__Records supplied__.
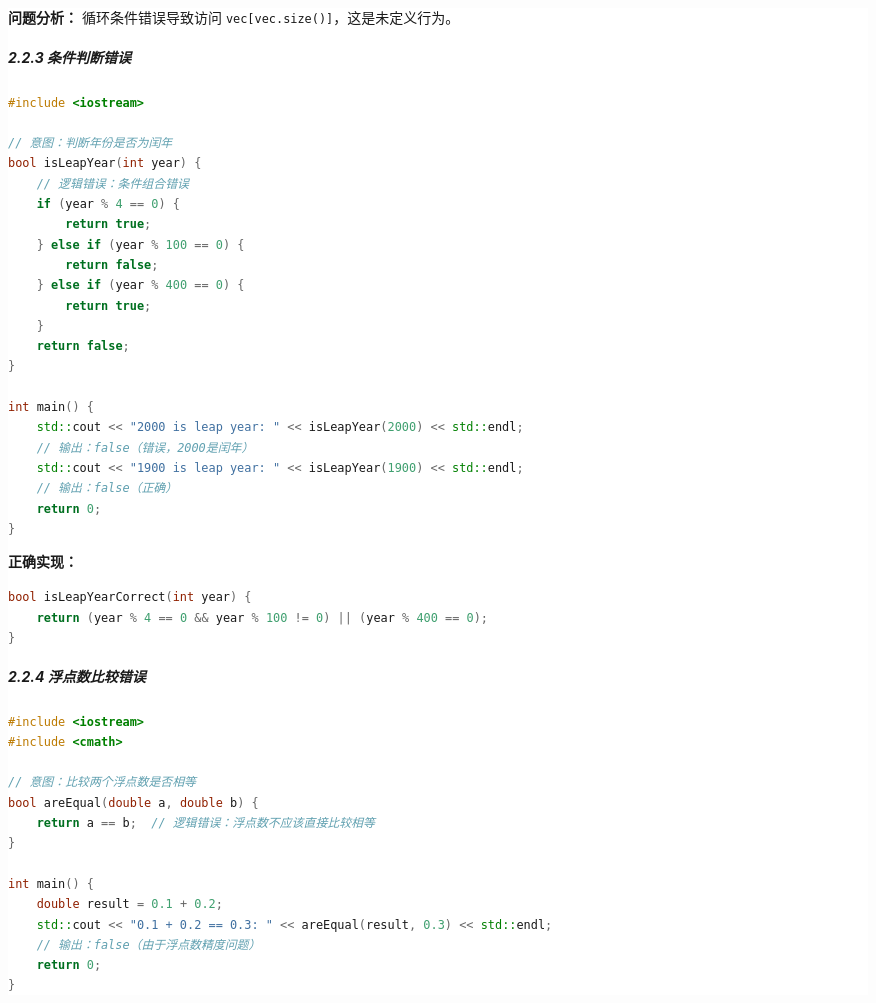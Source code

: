 **问题分析：** 循环条件错误导致访问 `vec[vec.size()]`，这是未定义行为。

##### 2.2.3 条件判断错误
```cpp
#include <iostream>

// 意图：判断年份是否为闰年
bool isLeapYear(int year) {
    // 逻辑错误：条件组合错误
    if (year % 4 == 0) {
        return true;
    } else if (year % 100 == 0) {
        return false;
    } else if (year % 400 == 0) {
        return true;
    }
    return false;
}

int main() {
    std::cout << "2000 is leap year: " << isLeapYear(2000) << std::endl;
    // 输出：false（错误，2000是闰年）
    std::cout << "1900 is leap year: " << isLeapYear(1900) << std::endl;
    // 输出：false（正确）
    return 0;
}
```

**正确实现：**
```cpp
bool isLeapYearCorrect(int year) {
    return (year % 4 == 0 && year % 100 != 0) || (year % 400 == 0);
}
```

##### 2.2.4 浮点数比较错误
```cpp
#include <iostream>
#include <cmath>

// 意图：比较两个浮点数是否相等
bool areEqual(double a, double b) {
    return a == b;  // 逻辑错误：浮点数不应该直接比较相等
}

int main() {
    double result = 0.1 + 0.2;
    std::cout << "0.1 + 0.2 == 0.3: " << areEqual(result, 0.3) << std::endl;
    // 输出：false（由于浮点数精度问题）
    return 0;
}
```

__Aim of the task__.
Look over the listing. Pull out every line with the string "areEqual" in it.

__Output__.
bool areEqual(double a, double b) {
    std::cout << "0.1 + 0.2 == 0.3: " << areEqual(result, 0.3) << std::endl;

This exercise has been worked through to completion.